▶ WORK REQUIRED
Output exactly the lines from the first line of the records below through the line containing "or below it?", both included, leaving out any pictures.

RECORDED INFORMATION: Begin

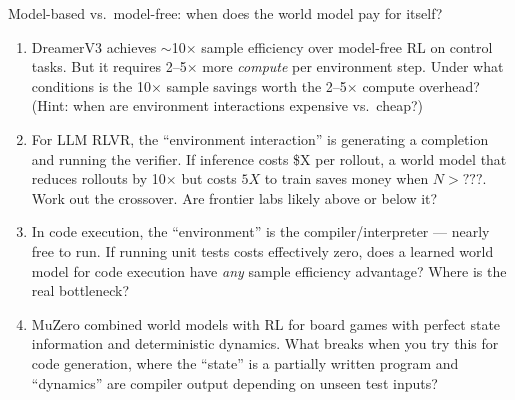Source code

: \begin{thinkfirst}{Model-based vs.\ model-free: when does the world model pay for itself?}
\begin{enumerate}
  \item DreamerV3 achieves $\sim$10$\times$ sample efficiency over model-free RL on control tasks. But it requires 2--5$\times$ more \textit{compute} per environment step. Under what conditions is the 10$\times$ sample savings worth the 2--5$\times$ compute overhead? (Hint: when are environment interactions expensive vs.\ cheap?)

  \item For LLM RLVR, the ``environment interaction'' is generating a completion and running the verifier. If inference costs \$X per rollout, a world model that reduces rollouts by 10$\times$ but costs $5X$ to train saves money when $N > \text{???}$. Work out the crossover. Are frontier labs likely above or below it?

  \item In code execution, the ``environment'' is the compiler/interpreter --- nearly free to run. If running unit tests costs effectively zero, does a learned world model for code execution have \textit{any} sample efficiency advantage? Where is the real bottleneck?

  \item MuZero combined world models with RL for board games with perfect state information and deterministic dynamics. What breaks when you try this for code generation, where the ``state'' is a partially written program and ``dynamics'' are compiler output depending on unseen test inputs?
\end{enumerate}
\end{thinkfirst}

RECORDED INFORMATION: End

▶ OUTPUT BELOW
Source code

: \begin{thinkfirst}{Model-based vs.\ model-free: when does the world model pay for itself?}
\begin{enumerate}
  \item DreamerV3 achieves $\sim$10$\times$ sample efficiency over model-free RL on control tasks. But it requires 2--5$\times$ more \textit{compute} per environment step. Under what conditions is the 10$\times$ sample savings worth the 2--5$\times$ compute overhead? (Hint: when are environment interactions expensive vs.\ cheap?)

  \item For LLM RLVR, the ``environment interaction'' is generating a completion and running the verifier. If inference costs \$X per rollout, a world model that reduces rollouts by 10$\times$ but costs $5X$ to train saves money when $N > \text{???}$. Work out the crossover. Are frontier labs likely above or below it?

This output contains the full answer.